Food was a big part of our family life; it was the center of everything. My family immigrated to the US when I was young and we had a restaurant in Fort Lauderdale, Florida, called Kebab and Things. I worked in the kitchen, served customers, and I would always talk to them about Lebanon. That experience formed everything I would become in the future.
After my third child went off to preschool, I didn’t want to go back to advertising. So, I asked myself, what is my real passion? I decided it was working in a restaurant again. I started by training in Italian and French restaurants in Lebanon, but when I interned at Abdel Wahab, renowned for its Lebanese cuisine, everything came together. I’m Lebanese, I live in Lebanon, this is the best food in the world, and I decided that was what I would focus on.
You have anecdotes and memories attached to each recipe in Forever Beirut. Does that make it more personal than your prior cookbooks?
All my cookbooks are personal. Writing cookbooks is a type of therapy for me—it’s like having children. Each one is different and has a life of its own. I always tell myself that writing a book is about the journey, not the destination. When it’s finished, I get the baby blues because I no longer wake up in the morning and think about the book.
What makes Forever Beirut different is that it tells readers that, in the aftermath of a devastating explosion, we are still here. We still exist, and even out of chaos we can make beautiful things.
How soon after the August explosion did you begin working on the book? Was it hard given the chaotic situation in Lebanon?
I started within days, and I deliberately went to parts of Beirut where the explosion had the biggest impact. In the book, there is a picture of a clock lying on top of rubble. It shows the exact time of the explosion, and I needed to include that.
After the blast, we Lebanese were affected to our core, and we were walking around like zombies. This cookbook came from pain. Ironically, I gave the manuscript to Interlink Books exactly one year after the explosion.

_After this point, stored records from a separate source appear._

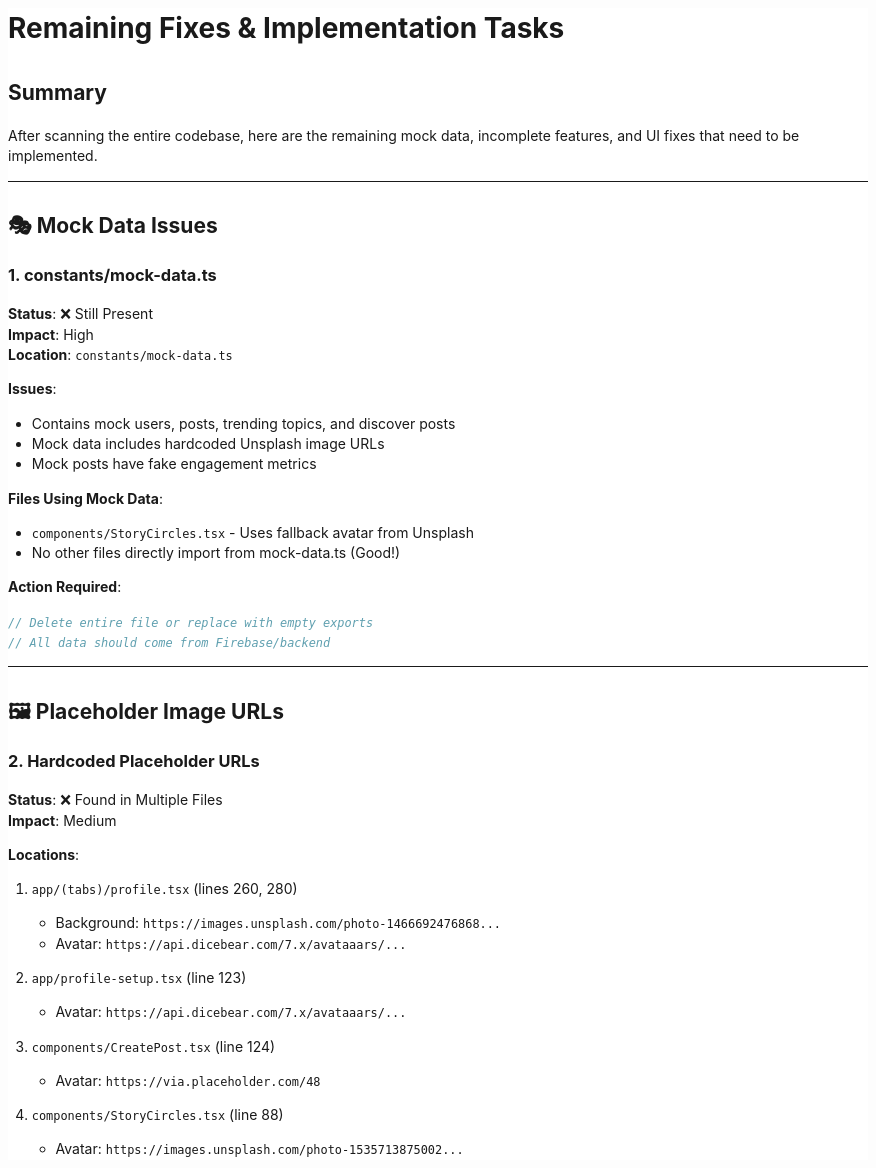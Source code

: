 # Remaining Fixes & Implementation Tasks

## Summary
After scanning the entire codebase, here are the remaining mock data, incomplete features, and UI fixes that need to be implemented.

---

## 🎭 Mock Data Issues

### 1. **constants/mock-data.ts**
**Status**: ❌ Still Present  
**Impact**: High  
**Location**: `constants/mock-data.ts`

**Issues**:
- Contains mock users, posts, trending topics, and discover posts
- Mock data includes hardcoded Unsplash image URLs
- Mock posts have fake engagement metrics

**Files Using Mock Data**:
- `components/StoryCircles.tsx` - Uses fallback avatar from Unsplash
- No other files directly import from mock-data.ts (Good!)

**Action Required**:
```typescript
// Delete entire file or replace with empty exports
// All data should come from Firebase/backend
```

---

## 🖼️ Placeholder Image URLs

### 2. **Hardcoded Placeholder URLs**
**Status**: ❌ Found in Multiple Files  
**Impact**: Medium  

**Locations**:
1. `app/(tabs)/profile.tsx` (lines 260, 280)
   - Background: `https://images.unsplash.com/photo-1466692476868...`
   - Avatar: `https://api.dicebear.com/7.x/avataaars/...`

2. `app/profile-setup.tsx` (line 123)
   - Avatar: `https://api.dicebear.com/7.x/avataaars/...`

3. `components/CreatePost.tsx` (line 124)
   - Avatar: `https://via.placeholder.com/48`

4. `components/StoryCircles.tsx` (line 88)
   - Avatar: `https://images.unsplash.com/photo-1535713875002...`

The forward by Chef Jose Andres describes Lebanon as a country resembling a bowl of tabbouleh with “diverse ingredients, distinguishable but never separable.” How would you say this comes through in the national cuisine?
Lebanon is a country ... [where] you can go from one street to another and feel like you are in a different country. However, the common denominator for all Lebanese is food. You can disarm and befriend people anywhere in Lebanon just by talking about food.
I am very grateful for the beautiful foreword Chef Andres wrote. He came immediately after the blast with his team (from nonprofit World Central Kitchen) and experienced what we were living through.
What do you like the most about writing cookbooks that share Lebanon’s rich culinary history?
My books show a different side of Lebanon, from the local cuisine to its relationship to nature and the diversity of its people. But at its core, my work all comes back to what I love most, which is to feed people ... in doing so you are nurturing them. These collections also share stories of our culinary history. These books are a way of connecting and that has more value than just talking.
This interview has been lightly edited and condensed for length and clarity.